Ora, no caso vertente, a manutenção do acto impugnado é a ordem de demolição do primeiro andar da moradia dos Autores.
Assim cabe perguntar que interesse é que os moradores dos prédios vizinhos teriam na referida demolição, atendendo ao referido nos art°s 13° e 14° da petição.
E a resposta só pode ser, evidentemente, negativa.
Quando muito e só quase por absurdo, tê-lo-iam na sua anulação, a fim de a entidade demandada não vir a rever os processos de licenciamento também das casa vizinhas, (embora aqui se tratasse de um interesse manifestamente indirecto e, como tal, totalmente fora do âmbito do pedido formulado nesta acção).
Parece-nos assim, salvo o devido respeito, ter havido alguma confusão sobre o conceito de "contra-interessado".
Bem andaram, pois, os Autores ao não terem invocado como contra-interessados os proprietários dos prédios vizinhos com mais do que um piso.
Termos em que nos pronunciamos pela procedência do presente recurso jurisdicional com a consequente revogação da sentença, devendo os autos baixar à primeira instância a fim de ser produzida e (ou) apreciada a prova dos factos invocados pelas partes com vista à respectiva fixação, necessária à decisão da acção. (…)”.
Colhidos os vistos legais, cumpre decidir.

2.2. De direito
Em sede de fundamentação jurídica, a decisão recorrida expendeu o seguinte:
“ (…) Os Autores, na presente acção, pedem designadamente a anulação do despacho constante do ofício n°008994, de 29 de Junho de 2010, que determinou a demolição do 1° andar da moradia construída no prédio misto de que são proprietários, sito em Bias do Sul, freguesia de Moncarapacho, concelho de Olhão.
Importa, nesta fase inicial e visando a economia de actos processuais, determo-nos na avaliação da legitimidade passiva.
Assim, no que toca à legitimidade passiva dos proprietários das casas n°s 7, 8 e 12 que os Autores invocam terem sido "licenciadas e construídas, após ter entrado em vigor o Plano Director Municipal de Olhão" e que são mencionados expressamente no art°14° da petição inicial da presente acção, não foram nesta indicados como Contra-Interessados, em ordem ao previsto na alínea f) do n°2 do artº78° e na alínea f) do n°1 do art°89°, ambos do CPTA, pelo que cabe apreciar e decidir a questão da excepção da ilegitimidade passiva, por preterição de litisconsórcio necessário.
Com efeito, como referimos o processo encontra-se no início da sua tramitação processual e verifica-se que, desde logo, deveriam os sobreditos proprietários das aludidas moradias, que à semelhança do acto de licenciamento que os Autores viram indeferido, pretensamente naquele caso foi-lhes concedido, figurar na presente acção, para, querendo, contestar o que se lhes aproveita in casu.
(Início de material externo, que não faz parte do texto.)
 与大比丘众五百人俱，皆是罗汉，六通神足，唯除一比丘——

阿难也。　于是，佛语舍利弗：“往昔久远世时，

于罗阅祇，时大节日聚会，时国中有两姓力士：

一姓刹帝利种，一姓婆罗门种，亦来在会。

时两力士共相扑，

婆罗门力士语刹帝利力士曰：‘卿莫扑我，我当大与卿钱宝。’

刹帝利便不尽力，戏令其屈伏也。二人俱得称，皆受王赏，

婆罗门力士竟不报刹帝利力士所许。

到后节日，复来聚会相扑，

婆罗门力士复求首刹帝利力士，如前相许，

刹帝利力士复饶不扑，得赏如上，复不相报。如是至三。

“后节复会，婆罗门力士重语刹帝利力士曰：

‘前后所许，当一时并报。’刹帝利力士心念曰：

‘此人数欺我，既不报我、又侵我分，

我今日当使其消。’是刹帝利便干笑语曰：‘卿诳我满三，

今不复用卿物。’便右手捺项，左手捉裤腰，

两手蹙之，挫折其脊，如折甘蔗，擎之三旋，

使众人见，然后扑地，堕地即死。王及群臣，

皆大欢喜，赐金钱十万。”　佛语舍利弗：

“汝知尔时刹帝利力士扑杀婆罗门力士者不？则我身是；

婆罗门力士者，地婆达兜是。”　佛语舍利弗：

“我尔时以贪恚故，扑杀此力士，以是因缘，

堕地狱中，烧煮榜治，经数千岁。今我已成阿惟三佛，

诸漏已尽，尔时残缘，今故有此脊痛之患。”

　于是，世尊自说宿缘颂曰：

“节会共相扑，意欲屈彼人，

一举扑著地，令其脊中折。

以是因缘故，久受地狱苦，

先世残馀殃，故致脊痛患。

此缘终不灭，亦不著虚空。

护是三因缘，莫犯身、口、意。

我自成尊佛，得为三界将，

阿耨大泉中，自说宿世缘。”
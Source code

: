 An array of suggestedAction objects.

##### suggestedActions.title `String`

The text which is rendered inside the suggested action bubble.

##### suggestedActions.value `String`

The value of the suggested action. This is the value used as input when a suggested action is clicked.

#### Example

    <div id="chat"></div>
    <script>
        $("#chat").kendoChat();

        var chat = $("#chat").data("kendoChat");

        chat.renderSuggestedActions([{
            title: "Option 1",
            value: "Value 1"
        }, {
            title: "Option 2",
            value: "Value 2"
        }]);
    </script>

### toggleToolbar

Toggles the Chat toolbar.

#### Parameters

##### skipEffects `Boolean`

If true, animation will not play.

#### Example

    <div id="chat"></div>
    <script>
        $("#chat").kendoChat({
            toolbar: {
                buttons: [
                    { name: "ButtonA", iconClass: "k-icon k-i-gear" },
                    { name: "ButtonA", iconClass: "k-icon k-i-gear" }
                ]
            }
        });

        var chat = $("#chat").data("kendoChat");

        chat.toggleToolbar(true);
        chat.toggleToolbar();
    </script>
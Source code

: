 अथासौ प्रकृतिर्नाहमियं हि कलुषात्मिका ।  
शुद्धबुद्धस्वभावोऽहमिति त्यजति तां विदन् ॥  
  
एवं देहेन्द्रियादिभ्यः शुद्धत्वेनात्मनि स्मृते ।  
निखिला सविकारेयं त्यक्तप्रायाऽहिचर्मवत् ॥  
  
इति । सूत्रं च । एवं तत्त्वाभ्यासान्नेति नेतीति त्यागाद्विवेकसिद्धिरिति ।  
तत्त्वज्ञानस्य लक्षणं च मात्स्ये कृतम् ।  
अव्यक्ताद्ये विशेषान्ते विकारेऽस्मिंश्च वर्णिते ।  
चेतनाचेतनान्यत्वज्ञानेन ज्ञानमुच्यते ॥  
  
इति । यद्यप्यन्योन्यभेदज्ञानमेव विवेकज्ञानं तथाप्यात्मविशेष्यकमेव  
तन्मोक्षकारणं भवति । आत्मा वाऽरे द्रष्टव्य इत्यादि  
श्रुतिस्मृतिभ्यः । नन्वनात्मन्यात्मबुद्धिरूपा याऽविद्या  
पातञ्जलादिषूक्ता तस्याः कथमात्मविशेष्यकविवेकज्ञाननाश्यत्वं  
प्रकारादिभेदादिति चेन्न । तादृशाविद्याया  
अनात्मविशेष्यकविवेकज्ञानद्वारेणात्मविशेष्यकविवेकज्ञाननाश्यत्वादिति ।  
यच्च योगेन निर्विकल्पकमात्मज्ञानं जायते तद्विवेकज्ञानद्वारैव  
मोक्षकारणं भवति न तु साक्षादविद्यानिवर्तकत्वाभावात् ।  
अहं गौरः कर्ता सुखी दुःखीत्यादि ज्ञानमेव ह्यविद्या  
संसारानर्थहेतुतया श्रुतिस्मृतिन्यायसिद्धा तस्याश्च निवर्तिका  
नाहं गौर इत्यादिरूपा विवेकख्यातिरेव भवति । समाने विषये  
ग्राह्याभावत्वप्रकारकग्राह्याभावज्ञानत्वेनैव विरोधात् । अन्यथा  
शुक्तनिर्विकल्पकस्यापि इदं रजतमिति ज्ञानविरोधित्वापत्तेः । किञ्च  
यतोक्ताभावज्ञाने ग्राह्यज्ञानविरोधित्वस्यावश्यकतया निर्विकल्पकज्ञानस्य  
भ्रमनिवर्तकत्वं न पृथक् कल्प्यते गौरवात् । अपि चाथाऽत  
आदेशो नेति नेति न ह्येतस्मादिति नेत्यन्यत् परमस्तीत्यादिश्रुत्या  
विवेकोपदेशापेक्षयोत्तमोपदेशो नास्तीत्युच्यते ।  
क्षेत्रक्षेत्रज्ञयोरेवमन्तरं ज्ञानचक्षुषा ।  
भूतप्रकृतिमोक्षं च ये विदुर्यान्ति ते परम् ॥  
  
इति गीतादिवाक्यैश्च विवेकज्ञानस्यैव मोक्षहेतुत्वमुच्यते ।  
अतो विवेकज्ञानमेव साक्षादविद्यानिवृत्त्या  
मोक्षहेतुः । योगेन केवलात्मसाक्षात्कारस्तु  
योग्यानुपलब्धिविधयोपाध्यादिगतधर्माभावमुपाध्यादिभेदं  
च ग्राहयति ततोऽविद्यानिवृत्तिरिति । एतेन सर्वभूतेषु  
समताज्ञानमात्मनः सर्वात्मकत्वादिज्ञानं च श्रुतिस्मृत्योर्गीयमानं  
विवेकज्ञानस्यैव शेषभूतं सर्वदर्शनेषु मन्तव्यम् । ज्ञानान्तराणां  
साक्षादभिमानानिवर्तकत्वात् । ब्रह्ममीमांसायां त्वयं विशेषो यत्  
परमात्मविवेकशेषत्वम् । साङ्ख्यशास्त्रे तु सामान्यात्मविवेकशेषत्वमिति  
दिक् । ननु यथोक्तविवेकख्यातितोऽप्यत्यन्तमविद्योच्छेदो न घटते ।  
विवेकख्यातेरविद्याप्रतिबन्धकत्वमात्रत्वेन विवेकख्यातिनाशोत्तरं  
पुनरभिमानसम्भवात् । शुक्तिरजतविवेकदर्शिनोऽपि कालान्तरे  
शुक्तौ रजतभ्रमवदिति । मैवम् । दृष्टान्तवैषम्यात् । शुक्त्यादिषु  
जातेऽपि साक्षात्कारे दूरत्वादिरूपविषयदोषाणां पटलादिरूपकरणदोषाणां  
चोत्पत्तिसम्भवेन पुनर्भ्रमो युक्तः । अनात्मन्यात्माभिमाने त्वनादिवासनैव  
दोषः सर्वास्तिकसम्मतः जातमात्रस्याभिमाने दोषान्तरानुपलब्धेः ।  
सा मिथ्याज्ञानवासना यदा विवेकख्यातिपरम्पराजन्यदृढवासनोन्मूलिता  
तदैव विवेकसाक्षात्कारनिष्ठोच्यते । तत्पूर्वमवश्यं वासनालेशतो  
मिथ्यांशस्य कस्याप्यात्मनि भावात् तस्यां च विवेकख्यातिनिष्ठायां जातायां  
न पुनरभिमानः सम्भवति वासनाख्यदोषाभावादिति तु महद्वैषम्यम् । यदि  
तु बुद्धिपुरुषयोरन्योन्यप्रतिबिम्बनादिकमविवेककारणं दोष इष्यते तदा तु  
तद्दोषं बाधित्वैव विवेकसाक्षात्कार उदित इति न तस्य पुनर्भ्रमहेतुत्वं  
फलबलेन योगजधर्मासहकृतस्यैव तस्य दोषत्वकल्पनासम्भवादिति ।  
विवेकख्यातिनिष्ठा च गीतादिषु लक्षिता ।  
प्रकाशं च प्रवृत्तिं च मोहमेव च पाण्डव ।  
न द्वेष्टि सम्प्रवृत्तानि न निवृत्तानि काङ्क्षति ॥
Aliás, a título exemplificativo, refira-se que o CPTA tem um cuidado acrescido com a necessidade de também ser proporcionado aos Contra-Interessados o conhecimento de que o processo administrativo foi junto aos autos e caso não lhes "tiver sido facultada, em tempo útil" a consulta do mesmo, dispõem aqueles do prazo de 15 dias para a apresentação da contestação — vide n°5 do seu art°83°.
Por outro lado, a oponibilidade da decisão é um factor de peso a ter em conta na indispensabilidade de os Contra-Interessados pleitearem. Tal, serve de fundamento de que os proprietários das casas que constam nas fotografias dos documentos n.°s 11, 12 e 16 da petição inicial, teriam interesse directo em contradizer presente acção.
Com efeito, de acordo com o estabelecido no n°2 do art°28° do CPC aplicável ex vi do art°1° do CPTA "é igualmente necessária a intervenção de todos os interessados quando, pela própria natureza da relação jurídica, ela seja necessária para que a decisão a obter produza o seu efeito útil normal. A decisão produz o seu efeito útil normal sempre que, não vinculando embora os restantes interessados, possa regular definitivamente a situação concreta das partes relativamente ao pedido formulado".
Este litisconsórcio necessário é forçoso por imperativo legal, como preceitua o preceituado no art°57° do CPTA: "Para além da entidade autora do acto impugnado, são obrigatoriamente demandados os contra-interessados a quem o provimento do processo impugnatório possa directamente prejudicar ou que tenham legítimo interesse na manutenção do acto impugnado e que possam ser identificados em função da relação material em causa ou dos documentos contidos no processo administrativo ".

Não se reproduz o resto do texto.